Supporters argue that the law is intended to regulate “inhumane procedures” and that a fetus is capable of detecting and responding to pain by that point in a pregnancy. Opponents contend that the Supreme Court has repeatedly ruled that the Constitution protects abortion.
“The Constitution places trust in the people, on hard issue after hard issue, the people make this country where abortion is a hard issue,” said Mississippi Solicitor General Scott Stewart during oral arguments. “It demands the best from all of us, not a judgment by just a few of us.”
Associate Justice Sonia Sotomayor pressed Stewart on the broad implications of the case.

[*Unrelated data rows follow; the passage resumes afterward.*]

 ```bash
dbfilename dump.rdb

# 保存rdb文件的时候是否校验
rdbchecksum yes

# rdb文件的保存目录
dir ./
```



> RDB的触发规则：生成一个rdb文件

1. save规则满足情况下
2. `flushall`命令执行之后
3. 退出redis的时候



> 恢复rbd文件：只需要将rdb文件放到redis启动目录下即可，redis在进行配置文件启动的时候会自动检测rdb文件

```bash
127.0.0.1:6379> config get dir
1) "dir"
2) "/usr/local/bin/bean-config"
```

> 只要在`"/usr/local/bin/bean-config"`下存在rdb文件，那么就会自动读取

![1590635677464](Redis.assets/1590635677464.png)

“Will this institution survive the stench that this creates in the public perception that the constitution and its reading are just political acts?” Sotomayor asked. “I don’t see how its possible. It’s what Casey talked about when it talked about watershed decisions.”
Sotomayor further questioned Stewart on the science behind the viability of a fetus before 23 to 24 weeks, in which, Stewart replied, “The fundamental problem with viability it’s not really something that rests with science so much, it’s viability not tethered to anything in the Constitution in history or tradition it’s a quintessentially legislative line.”
Sotomayor came back to say, “there is not anything in the Constitution the Supreme Court is the last word on what the Constitution means.”
The Mississippi law takes aim at the court’s landmark Roe v. Wade ruling in 1973, as well as the 1992 decision in Planned Parenthood v. Casey. The court has held that states can impose some restrictions on abortion as long as they do not present an “undue burden” and that the procedure cannot be prohibited before fetal viability, generally considered to be 23 to 24 weeks into pregnancy.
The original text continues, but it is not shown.